Birmingham had the highest child-poverty rate (42 per cent of children) outside the capital.

The coalition called for an urgent government plan to end child poverty including by uprating housing assistance in line with inflation and retaining the £20-per-week increase in universal credit (UC) launched during the Covid-19 pandemic.

It also called for an end to the benefit cap and two-child limit and backed extending free school meals to all families in receipt of UC and to those with no recourse to public funds.

The report includes a direct attack on Prime Minister Boris Johnson, noting that he has been rebuked by the government’s own Statistics Authority three times for making “incorrect statements” on child poverty.

End Child Poverty chairwoman Anna Feuchtwang said: “This new data reveals the true extent of the hardship experienced by families on low incomes — the overwhelming majority of which were working households before the pandemic. 

“The children affected are on a cliff edge and the pandemic will only sweep them further into danger. 

“The Prime Minister must urgently admit to the true extent of child poverty in our country rather than resorting to his own inaccurate statistics.”

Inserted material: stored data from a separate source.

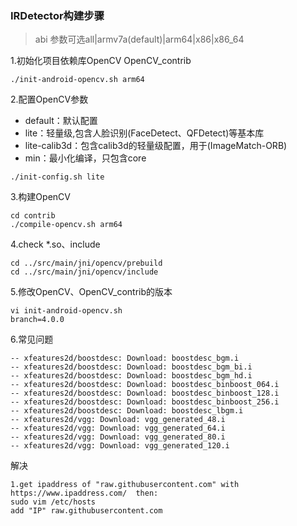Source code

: ### IRDetector构建步骤

> abi 参数可选all|armv7a(default)|arm64|x86|x86_64

1.初始化项目依赖库OpenCV OpenCV_contrib
```
./init-android-opencv.sh arm64
```

2.配置OpenCV参数 

- default：默认配置
- lite：轻量级,包含人脸识别(FaceDetect、QFDetect)等基本库
- lite-calib3d：包含calib3d的轻量级配置，用于(ImageMatch-ORB)
- min：最小化编译，只包含core

```
./init-config.sh lite
```

3.构建OpenCV
```
cd contrib
./compile-opencv.sh arm64
```

4.check *.so、include
```
cd ../src/main/jni/opencv/prebuild
cd ../src/main/jni/opencv/include
```

5.修改OpenCV、OpenCV_contrib的版本
```
vi init-android-opencv.sh
branch=4.0.0
```

6.常见问题
```
-- xfeatures2d/boostdesc: Download: boostdesc_bgm.i
-- xfeatures2d/boostdesc: Download: boostdesc_bgm_bi.i
-- xfeatures2d/boostdesc: Download: boostdesc_bgm_hd.i
-- xfeatures2d/boostdesc: Download: boostdesc_binboost_064.i
-- xfeatures2d/boostdesc: Download: boostdesc_binboost_128.i
-- xfeatures2d/boostdesc: Download: boostdesc_binboost_256.i
-- xfeatures2d/boostdesc: Download: boostdesc_lbgm.i
-- xfeatures2d/vgg: Download: vgg_generated_48.i
-- xfeatures2d/vgg: Download: vgg_generated_64.i
-- xfeatures2d/vgg: Download: vgg_generated_80.i
-- xfeatures2d/vgg: Download: vgg_generated_120.i
```

解决
```
1.get ipaddress of "raw.githubusercontent.com" with https://www.ipaddress.com/  then:
sudo vim /etc/hosts
add "IP" raw.githubusercontent.com
```
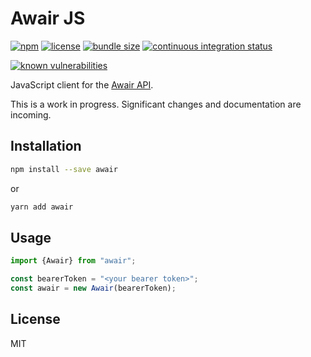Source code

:# Awair JS

[![npm](https://img.shields.io/npm/v/awair.svg)](https://www.npmjs.com/package/awair)
[![license](https://img.shields.io/npm/l/awair.svg)](https://github.com/dguo/awair/blob/main/LICENSE.txt)
[![bundle size](https://img.shields.io/bundlephobia/minzip/awair)](https://bundlephobia.com/result?p=awair)
[![continuous integration status](https://github.com/dguo/awair-js/actions/workflows/continuous-integration.yml/badge.svg)](https://github.com/dguo/awair-js/actions/workflows/continuous-integration.yml)
<!-- [![test coverage](https://codecov.io/gh/dguo/awair-js/branch/main/graph/badge.svg)](https://codecov.io/gh/dguo/awair-js) -->
[![known vulnerabilities](https://snyk.io/test/github/dguo/awair-js/badge.svg?targetFile=package.json)](https://snyk.io/test/github/dguo/awair-js?targetFile=package.json)

JavaScript client for the [Awair API](https://docs.developer.getawair.com/).

This is a work in progress. Significant changes and documentation are incoming.

## Installation

```sh
npm install --save awair
```

or

```sh
yarn add awair
```

## Usage

```javascript
import {Awair} from "awair";

const bearerToken = "<your bearer token>";
const awair = new Awair(bearerToken);
```

## License

MIT

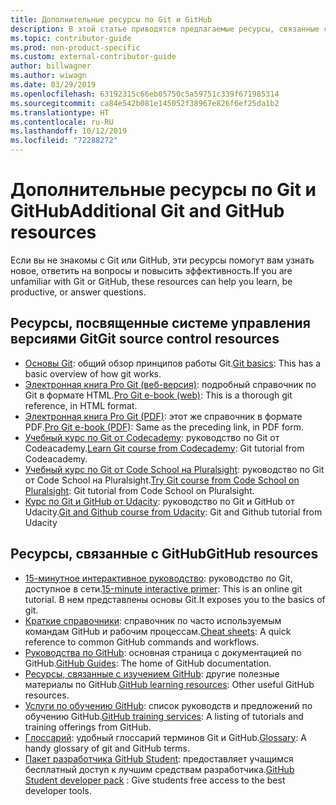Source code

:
 ```yaml
---
title: Дополнительные ресурсы по Git и GitHub
description: В этой статье приводятся предлагаемые ресурсы, связанные с изучением Git и GitHub для участия в разработке документации на сайте docs.microsoft.com.
ms.topic: contributor-guide
ms.prod: non-product-specific
ms.custom: external-contributor-guide
author: billwagner
ms.author: wiwagn
ms.date: 03/29/2019
ms.openlocfilehash: 63192315c66eb05750c5a59751c339f671985314
ms.sourcegitcommit: ca84e542b081e145052f38967e826f6ef25da1b2
ms.translationtype: HT
ms.contentlocale: ru-RU
ms.lasthandoff: 10/12/2019
ms.locfileid: "72288272"
---
```

# <a name="additional-git-and-github-resources"></a><span data-ttu-id="52b72-103">Дополнительные ресурсы по Git и GitHub</span><span class="sxs-lookup"><span data-stu-id="52b72-103">Additional Git and GitHub resources</span></span>

<span data-ttu-id="52b72-104">Если вы не знакомы с Git или GitHub, эти ресурсы помогут вам узнать новое, ответить на вопросы и повысить эффективность.</span><span class="sxs-lookup"><span data-stu-id="52b72-104">If you are unfamiliar with Git or GitHub, these resources can help you learn, be productive, or answer questions.</span></span>

## <a name="git-source-control-resources"></a><span data-ttu-id="52b72-105">Ресурсы, посвященные системе управления версиями Git</span><span class="sxs-lookup"><span data-stu-id="52b72-105">Git source control resources</span></span>

- <span data-ttu-id="52b72-106">[Основы Git](https://go.microsoft.com/fwlink/?linkid=853939): общий обзор принципов работы Git.</span><span class="sxs-lookup"><span data-stu-id="52b72-106">[Git basics](https://go.microsoft.com/fwlink/?linkid=853939): This has a basic overview of how git works.</span></span>
- <span data-ttu-id="52b72-107">[Электронная книга Pro Git (веб-версия)](https://go.microsoft.com/fwlink/?linkid=853940): подробный справочник по Git в формате HTML.</span><span class="sxs-lookup"><span data-stu-id="52b72-107">[Pro Git e-book (web)](https://go.microsoft.com/fwlink/?linkid=853940): This is a thorough git reference, in HTML format.</span></span>
- <span data-ttu-id="52b72-108">[Электронная книга Pro Git (PDF)](https://progit2.s3.amazonaws.com/en/2016-03-22-f3531/progit-en.1084.pdf): этот же справочник в формате PDF.</span><span class="sxs-lookup"><span data-stu-id="52b72-108">[Pro Git e-book (PDF)](https://progit2.s3.amazonaws.com/en/2016-03-22-f3531/progit-en.1084.pdf): Same as the preceding link, in PDF form.</span></span>
- <span data-ttu-id="52b72-109">[Учебный курс по Git от Codecademy](https://www.codecademy.com/learn/learn-git): руководство по Git от Codeacademy.</span><span class="sxs-lookup"><span data-stu-id="52b72-109">[Learn Git course from Codecademy](https://www.codecademy.com/learn/learn-git): Git tutorial from Codeacademy.</span></span>
- <span data-ttu-id="52b72-110">[Учебный курс по Git от Code School на Pluralsight](https://www.pluralsight.com/courses/code-school-git-real): руководство по Git от Code School на Pluralsight.</span><span class="sxs-lookup"><span data-stu-id="52b72-110">[Try Git course from Code School on Pluralsight](https://www.pluralsight.com/courses/code-school-git-real): Git tutorial from Code School on Pluralsight.</span></span>
- <span data-ttu-id="52b72-111">[Курс по Git и GitHub от Udacity](https://www.udacity.com/course/how-to-use-git-and-github--ud775): руководство по Git и GitHub от Udacity.</span><span class="sxs-lookup"><span data-stu-id="52b72-111">[Git and Github course from Udacity](https://www.udacity.com/course/how-to-use-git-and-github--ud775): Git and Github tutorial from Udacity</span></span>

## <a name="github-resources"></a><span data-ttu-id="52b72-112">Ресурсы, связанные с GitHub</span><span class="sxs-lookup"><span data-stu-id="52b72-112">GitHub resources</span></span>

- <span data-ttu-id="52b72-113">[15-минутное интерактивное руководство](https://try.github.io/): руководство по Git, доступное в сети.</span><span class="sxs-lookup"><span data-stu-id="52b72-113">[15-minute interactive primer](https://try.github.io/): This is an online git tutorial.</span></span> <span data-ttu-id="52b72-114">В нем представлены основы Git.</span><span class="sxs-lookup"><span data-stu-id="52b72-114">It exposes you to the basics of git.</span></span>
- <span data-ttu-id="52b72-115">[Краткие справочники](https://go.microsoft.com/fwlink/?linkid=853941): справочник по часто используемым командам GitHub и рабочим процессам.</span><span class="sxs-lookup"><span data-stu-id="52b72-115">[Cheat sheets](https://go.microsoft.com/fwlink/?linkid=853941): A quick reference to common GitHub commands and workflows.</span></span>
- <span data-ttu-id="52b72-116">[Руководства по GitHub](https://guides.github.com/): основная страница с документацией по GitHub.</span><span class="sxs-lookup"><span data-stu-id="52b72-116">[GitHub Guides](https://guides.github.com/): The home of GitHub documentation.</span></span>
- <span data-ttu-id="52b72-117">[Ресурсы, связанные с изучением GitHub](https://help.github.com/articles/git-and-github-learning-resources/): другие полезные материалы по GitHub.</span><span class="sxs-lookup"><span data-stu-id="52b72-117">[GitHub learning resources](https://help.github.com/articles/git-and-github-learning-resources/): Other useful GitHub resources.</span></span>
- <span data-ttu-id="52b72-118">[Услуги по обучению GitHub](https://services.github.com/training/): список руководств и предложений по обучению GitHub.</span><span class="sxs-lookup"><span data-stu-id="52b72-118">[GitHub training services](https://services.github.com/training/): A listing of tutorials and training offerings from GitHub.</span></span>
- <span data-ttu-id="52b72-119">[Глоссарий](https://help.github.com/articles/github-glossary): удобный глоссарий терминов Git и GitHub.</span><span class="sxs-lookup"><span data-stu-id="52b72-119">[Glossary](https://help.github.com/articles/github-glossary): A handy glossary of git and GitHub terms.</span></span>
- <span data-ttu-id="52b72-120">[Пакет разработчика GitHub Student](https://education.github.com/pack): предоставляет учащимся бесплатный доступ к лучшим средствам разработчика.</span><span class="sxs-lookup"><span data-stu-id="52b72-120">[GitHub Student developer pack](https://education.github.com/pack) : Give students free access to the best developer tools.</span></span>
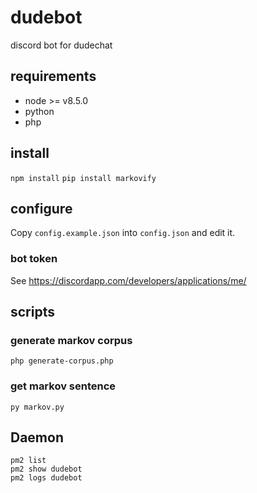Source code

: # dudebot
discord bot for dudechat

## requirements
 - node >= v8.5.0
 - python
 - php

## install
`npm install`
`pip install markovify`

## configure
Copy `config.example.json` into `config.json` and edit it.

### bot token
See https://discordapp.com/developers/applications/me/

## scripts

### generate markov corpus
`php generate-corpus.php`

### get markov sentence
`py markov.py`

## Daemon
```
pm2 list
pm2 show dudebot
pm2 logs dudebot
```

National Education Union leaders Dr Mary Bousted and Kevin Courtney wrote to Mr Johnson yesterday, urging him to adopt the union’s own five-point plan to end child poverty.

It includes expanding the existing free-school-meals scheme and extending it to cover school holidays; reforming school-uniform policies and providing internet access for children in households surviving on UC benefits.

The Department for Work and Pensions was approached for comment.